After reading your post I went to [H] and found this.
It is just more evidence about the lack of help HT 3.0 will bring K8L.
I'm sorry enumae, but that link is stupid. First off, it runs a hard drive benchmark -- please, 50MB/s MAX is not going to effect HyperTransport @ 100MHz, that is not a test.
Than they run a RAM test -- do you realise that doesn't even USE the HT bus?
The next is 3DMark01 -- please, this isn't 2001, 1x HT is plenty for that slow ass thing. SuperPI? Come on man, don't insult our intelligence. CPUMark? Dude, wtf?
Please, if you want to diss HyperTransport, show me better than this -- none of those tests stress HyperTransport, not to mention the RAM doesn't DOESN'T EVEN USE HYPERTRANSPORT.
HyperTransport 3.0 isn't to help in CPU to NB enumae, stop thinking it is. HyperTransport 3.0 will rape the 2P+ servers b/c of INTER-COHERENCY, that is what it is for.
MMM said...
"HyperTransport 3.0 isn't to help in CPU to NB enumae, stop thinking it is."
MMM, I will admit I do not fully understand HT.
I really need to research it so as to not make this mistake again.
core2dude had made a statement about HT and how AMD has plenty of bandwidth, so I may have misinturpreted the use of HT3.
"HyperTransport 3.0 will rape the 2P+ servers b/c of INTER-COHERENCY, that is what it is for."
If HT3 is for 2P+, how does it benefit the desktop?
And why do you and others keep stating HT3 is going to help when comparing K8L to Conroe which is on the desktop front?
That is what made me believe the article.
"And why do you and others keep stating HT3 is going to help when comparing K8L to Conroe which is on the desktop front?"
I've never said that HT 3.0 is going to help on Desktop CPU's with 1 processor. If I did once, it was b/c I was pissed and set shit. HT3.0 is for 4x4 & 2P+
Core2Dood, first off, your blog is a bit new to new and untrusted to blow shit around. Second, C2D is Intel's cream of the crop and Kentsfield will cost SUPER DUPER EXPeNSIvE
Mike, you are right, those benchmarks are plain stupid. But again, is there *ANY* proof that current HT is hurting for bandwidth or latency? For example, in TPCC, on a DP system, only 30% of cache-miss references are directed towards the remote memory. Thus I seriously doubt if suped up HT is will bring anything to even DP. For MP, it might make some difference (again, I stress on *might*, we do not know this, just speculation).
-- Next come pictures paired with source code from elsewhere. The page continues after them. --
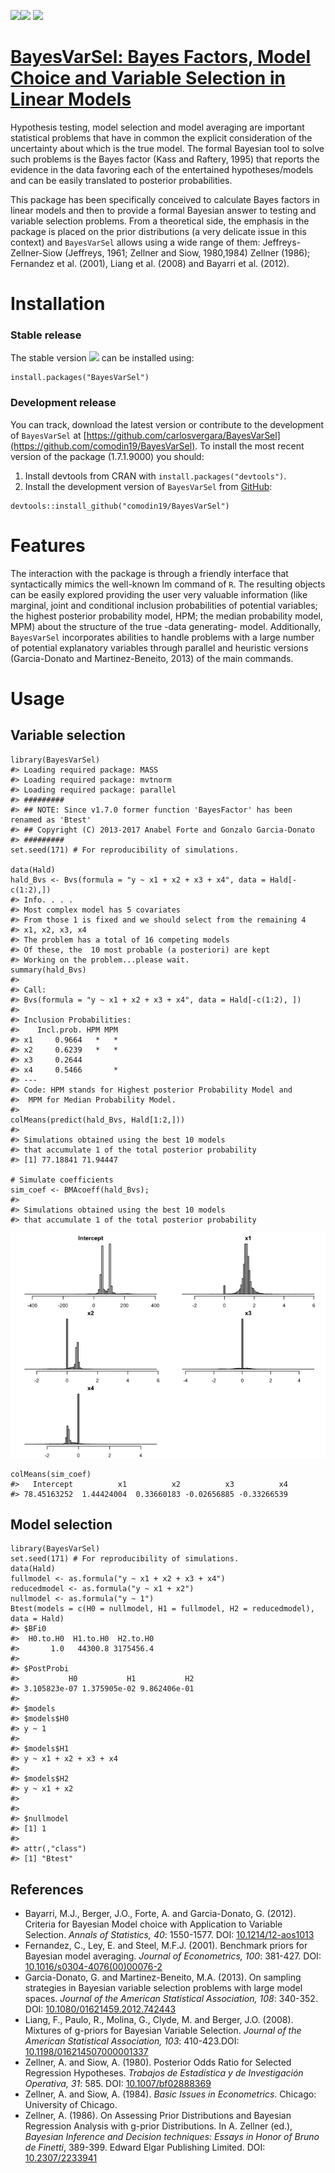 [![](http://www.r-pkg.org/badges/version/BayesVarSel)](https://cran.r-project.org/package=BayesVarSel)[![](http://cranlogs.r-pkg.org/badges/BayesVarSel)](http://cran.rstudio.com/web/packages/BayesVarSel/index.html)
[![](http://cranlogs.r-pkg.org/badges/grand-total/BayesVarSel)](http://cran.rstudio.com/web/packages/BayesVarSel/index.html)

[BayesVarSel: Bayes Factors, Model Choice and Variable Selection in Linear Models](https://github.com/comodin19/BayesVarSel)
============================================================================================================================

Hypothesis testing, model selection and model averaging are important
statistical problems that have in common the explicit consideration of
the uncertainty about which is the true model. The formal Bayesian tool
to solve such problems is the Bayes factor (Kass and Raftery, 1995) that
reports the evidence in the data favoring each of the entertained
hypotheses/models and can be easily translated to posterior
probabilities.

This package has been specifically conceived to calculate Bayes factors
in linear models and then to provide a formal Bayesian answer to testing
and variable selection problems. From a theoretical side, the emphasis
in the package is placed on the prior distributions (a very delicate
issue in this context) and `BayesVarSel` allows using a wide range of
them: Jeffreys-Zellner-Siow (Jeffreys, 1961; Zellner and Siow,
1980,1984) Zellner (1986); Fernandez et al. (2001), Liang et al. (2008)
and Bayarri et al. (2012).

Installation
============

### Stable release

The stable version
[![](http://www.r-pkg.org/badges/version/BayesVarSel)](https://cran.r-project.org/package=BayesVarSel)
can be installed using:

    install.packages("BayesVarSel")

### Development release

You can track, download the latest version or contribute to the
development of `BayesVarSel` at
[https://github.com/carlosvergara/BayesVarSel](https://github.com/comodin19/BayesVarSel).
To install the most recent version of the package (1.7.1.9000) you
should:

1.  Install devtools from CRAN with `install.packages("devtools")`.
2.  Install the development version of `BayesVarSel` from
    [GitHub](https://github.com/comodin19/BayesVarSel):

<!-- -->

    devtools::install_github("comodin19/BayesVarSel")

Features
========

The interaction with the package is through a friendly interface that
syntactically mimics the well-known lm command of `R`. The resulting
objects can be easily explored providing the user very valuable
information (like marginal, joint and conditional inclusion
probabilities of potential variables; the highest posterior probability
model, HPM; the median probability model, MPM) about the structure of
the true -data generating- model. Additionally, `BayesVarSel`
incorporates abilities to handle problems with a large number of
potential explanatory variables through parallel and heuristic versions
(Garcia-Donato and Martinez-Beneito, 2013) of the main commands.

Usage
=====

Variable selection
------------------

    library(BayesVarSel)
    #> Loading required package: MASS
    #> Loading required package: mvtnorm
    #> Loading required package: parallel
    #> #########
    #> ## NOTE: Since v1.7.0 former function 'BayesFactor' has been renamed as 'Btest'
    #> ## Copyright (C) 2013-2017 Anabel Forte and Gonzalo Garcia-Donato
    #> #########
    set.seed(171) # For reproducibility of simulations.

    data(Hald)
    hald_Bvs <- Bvs(formula = "y ~ x1 + x2 + x3 + x4", data = Hald[-c(1:2),])
    #> Info. . . .
    #> Most complex model has 5 covariates
    #> From those 1 is fixed and we should select from the remaining 4 
    #> x1, x2, x3, x4
    #> The problem has a total of 16 competing models
    #> Of these, the  10 most probable (a posteriori) are kept
    #> Working on the problem...please wait.
    summary(hald_Bvs)
    #> 
    #> Call:
    #> Bvs(formula = "y ~ x1 + x2 + x3 + x4", data = Hald[-c(1:2), ])
    #> 
    #> Inclusion Probabilities:
    #>    Incl.prob. HPM MPM
    #> x1     0.9664   *   *
    #> x2     0.6239   *   *
    #> x3     0.2644        
    #> x4     0.5466       *
    #> ---
    #> Code: HPM stands for Highest posterior Probability Model and
    #>  MPM for Median Probability Model.
    #> 
    colMeans(predict(hald_Bvs, Hald[1:2,]))
    #> 
    #> Simulations obtained using the best 10 models
    #> that accumulate 1 of the total posterior probability
    #> [1] 77.18841 71.94447

    # Simulate coefficients
    sim_coef <- BMAcoeff(hald_Bvs);
    #> 
    #> Simulations obtained using the best 10 models
    #> that accumulate 1 of the total posterior probability

![](man/figures/README-unnamed-chunk-2-1.png)


    colMeans(sim_coef)
    #>   Intercept          x1          x2          x3          x4 
    #> 78.45163252  1.44424004  0.33660183 -0.02656885 -0.33266539

Model selection
---------------

    library(BayesVarSel)
    set.seed(171) # For reproducibility of simulations.
    data(Hald)
    fullmodel <- as.formula("y ~ x1 + x2 + x3 + x4")
    reducedmodel <- as.formula("y ~ x1 + x2")
    nullmodel <- as.formula("y ~ 1")
    Btest(models = c(H0 = nullmodel, H1 = fullmodel, H2 = reducedmodel), data = Hald)
    #> $BFi0
    #>  H0.to.H0  H1.to.H0  H2.to.H0 
    #>       1.0   44300.8 3175456.4 
    #> 
    #> $PostProbi
    #>           H0           H1           H2 
    #> 3.105823e-07 1.375905e-02 9.862406e-01 
    #> 
    #> $models
    #> $models$H0
    #> y ~ 1
    #> 
    #> $models$H1
    #> y ~ x1 + x2 + x3 + x4
    #> 
    #> $models$H2
    #> y ~ x1 + x2
    #> 
    #> 
    #> $nullmodel
    #> [1] 1
    #> 
    #> attr(,"class")
    #> [1] "Btest"

References
----------

-   Bayarri, M.J., Berger, J.O., Forte, A. and Garcia-Donato, G. (2012).
    Criteria for Bayesian Model choice with Application to Variable
    Selection. *Annals of Statistics, 40*: 1550-1577. DOI:
    [10.1214/12-aos1013](http://www.dx.doi.org/10.1214/12-aos1013)
-   Fernandez, C., Ley, E. and Steel, M.F.J. (2001). Benchmark priors
    for Bayesian model averaging. *Journal of Econometrics, 100*:
    381-427. DOI:
    [10.1016/s0304-4076(00)00076-2](http://www.dx.doi.org/10.1016/s0304-4076(00)00076-2)
-   Garcia-Donato, G. and Martinez-Beneito, M.A. (2013). On sampling
    strategies in Bayesian variable selection problems with large model
    spaces. *Journal of the American Statistical Association, 108*:
    340-352. DOI:
    [10.1080/01621459.2012.742443](http://www.dx.doi.org/10.1080/01621459.2012.742443)
-   Liang, F., Paulo, R., Molina, G., Clyde, M. and Berger, J.O. (2008).
    Mixtures of g-priors for Bayesian Variable Selection. *Journal of
    the American Statistical Association, 103*: 410-423.DOI:
    [10.1198/016214507000001337](http://www.dx.doi.org/10.1198/016214507000001337)
-   Zellner, A. and Siow, A. (1980). Posterior Odds Ratio for Selected
    Regression Hypotheses. *Trabajos de Estadística y de Investigación
    Operativa, 31*: 585. DOI:
    [10.1007/bf02888369](http://www.dx.doi.org/10.1007/bf02888369)
-   Zellner, A. and Siow, A. (1984). *Basic Issues in Econometrics*.
    Chicago: University of Chicago.
-   Zellner, A. (1986). On Assessing Prior Distributions and Bayesian
    Regression Analysis with g-prior Distributions. In A. Zellner (ed.),
    *Bayesian Inference and Decision techniques: Essays in Honor of
    Bruno de Finetti*, 389-399. Edward Elgar Publishing Limited. DOI:
    [10.2307/2233941](http://www.dx.doi.org/10.2307/2233941)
But then again, today's DP is yesterday's 4P, and tomorrow's DP will be yestereday's 8P. Essentially, all this multi-core is making MP irrelevant.
Will K8L beat Penryn? I do not have a crystalball, and I cannot answer that. No one can, not even AMD. All that they have at this point is K8L simulators that take 1 night to crunch 20 lines of assembly code--far inefficient to run any real-world benchmarks. But my guess is, on desktop it would be very difficult to beat Penryn. On 2P, again we will see someting similar to Woodcrest and K8, though it *could* be closer (considering Penryn will have higher frequency and most-likely supped-up bus. On MP--well I don't know. There is no Conroe-based MP product available today, so everything remains to be seen. All we have is Kentsfield, and it is clearly demonstrating that at least on desktop-type benchmarks, it is not hurting for bandwidth (no difference what-so-ever due to 1333 FSB vs 1066 FSB).
Joshua, I have slight bias towards Intel, but I am not against logical reasoning. As you might have noticed, I do not censor comments on this blog--your comment gets published as soon as you post it. And I won't change that unless this blog starts getting spammed. You can say whatever you want--most people visiting this web-site are adults. However, I would like to keep the discussions civil, and would really love if people did not insult each other. The very fact that people are talking about next generation architectures means that they have more intelligence than 90% of the population. Just keep that in mind.
Alright Mr. Core 2 Duo obsessed person, let me lay down some fact-o-la's.
I put together some info that explains why HT 3.0 is so huge for Opteron servers.
http://www.rubyworks.net/images/HT3.jpg
Thanks Mike for this info. It sure does look impressive. But I repeat, I would like to see what it means when it comes to real benchmarks.
I always thought current AMD 4P systems were fully connected. Why are the latencies so bad?
"I always thought current AMD 4P systems were fully connected. Why are the latencies so bad?"
Check out this diagram Link
You should easily see why, even without benchmarks, that LOGICALLY HT 3.0 will provide a nice increase in performance.
Unless you're so Anti-AMD that you think they would mess this up (which is wrong and stupid to think) you should be giddy as a school girl as I am over this HUGE improvement.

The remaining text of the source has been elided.